■ **What to work on**
Your output should be the lines from the one with "would bit shift" through the end of the entries below, set down word for word and nothing else.
(Data listing Opens)
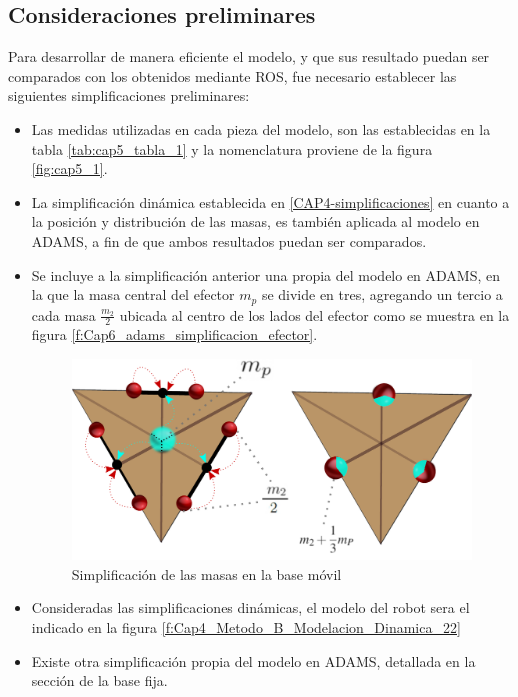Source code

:     \subsection{ Consideraciones preliminares}
    
    Para desarrollar de manera eficiente el modelo, y que sus resultado puedan ser comparados con los obtenidos mediante ROS, fue necesario establecer las siguientes simplificaciones preliminares:
    
    \begin{itemize}
        \item Las medidas utilizadas en cada pieza del modelo, son las establecidas en la tabla \eqref{tab:cap5_tabla_1} y la nomenclatura proviene de la figura \eqref{fig:cap5_1}.
        \item La simplificación dinámica establecida en \eqref{CAP4-simplificaciones} en cuanto a la posición y distribución de las masas, es también aplicada al modelo en ADAMS, a fin de que ambos resultados puedan ser comparados.
        \item Se incluye a la simplificación anterior una propia del modelo en ADAMS, en la que la masa central del efector $m_{p}$ se divide en tres, agregando un tercio a cada masa $\frac{m_{2}}{2}$ ubicada al centro de los lados del efector como se muestra en la figura \eqref{f:Cap6_adams_simplificacion_efector}.
            \begin{figure}[h]
                \centering
                \includegraphics[width=0.8\linewidth]{Main/Chapter6/Images6/adams/simplificacion-masas.pdf}
                \caption{Simplificación de las masas en la base móvil}
                \label{f:Cap6_adams_simplificacion_efector}
            \end{figure}
        \item Consideradas las simplificaciones dinámicas, el modelo del robot sera el indicado en la figura \eqref{f:Cap4_Metodo_B_Modelacion_Dinamica_22}
        \item Existe otra simplificación propia del modelo en ADAMS, detallada en la sección de la base fija.
    \end{itemize}
    

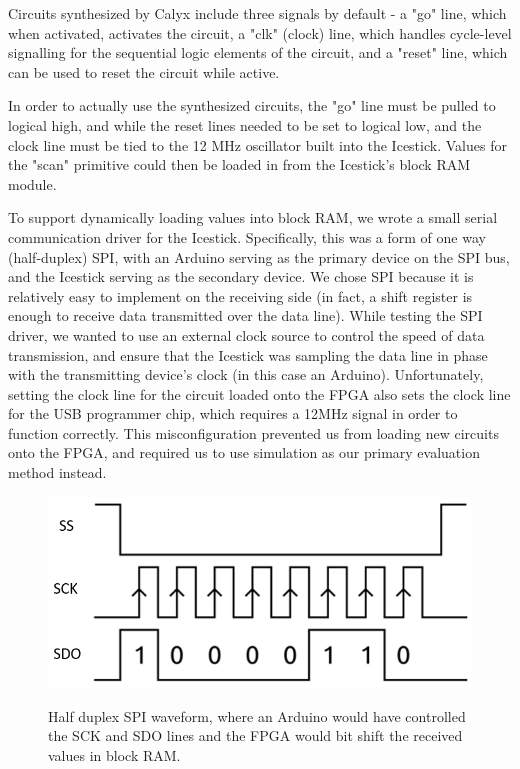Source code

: \documentclass[12pt]{article}
\begin{document}
Circuits synthesized by Calyx include three signals by default - a "go" line, which when activated,
activates the circuit, a "clk" (clock) line, which handles cycle-level signalling for the sequential logic
elements of the circuit, and a "reset" line, which can be used to reset the circuit while active.

In order to actually use the synthesized circuits, the "go" line must be pulled to logical high, and
while the reset lines needed to be set to logical low, and the clock line must be tied to the 12 MHz
oscillator built into the Icestick. Values for the "scan" primitive could then be loaded in from the Icestick's
block RAM module.

To support dynamically loading values into block RAM, we wrote a small serial communication driver for the Icestick.
Specifically, this was a form of one way (half-duplex) SPI, with an Arduino serving as the primary device on the SPI
bus, and the Icestick serving as the secondary device. We chose SPI because it is relatively easy to implement
on the receiving side (in fact, a shift register is enough to receive data transmitted over the data line).
While testing the SPI driver, we wanted to use an external clock source to control the speed of data transmission,
and ensure that the Icestick was sampling the data line in phase with the transmitting device's clock (in this case
an Arduino). Unfortunately, setting the clock line for the circuit loaded onto the FPGA also sets the clock line
for the USB programmer chip, which requires a 12MHz signal in order to function correctly. This misconfiguration
prevented us from loading new circuits onto the FPGA, and required us to use simulation as our primary evaluation
method instead.
\begin{figure}[H]
\includegraphics{images/spi.png}
\caption{Half duplex SPI waveform, where an Arduino would have controlled the SCK and SDO lines and the FPGA would bit shift
the received values in block RAM.}
\cite{mathworks_support_nodate}
\end{figure}
\end{document}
(Data listing Closes)
■ **Exercise answer**
\caption{Half duplex SPI waveform, where an Arduino would have controlled the SCK and SDO lines and the FPGA would bit shift
the received values in block RAM.}
\cite{mathworks_support_nodate}
\end{figure}
\end{document}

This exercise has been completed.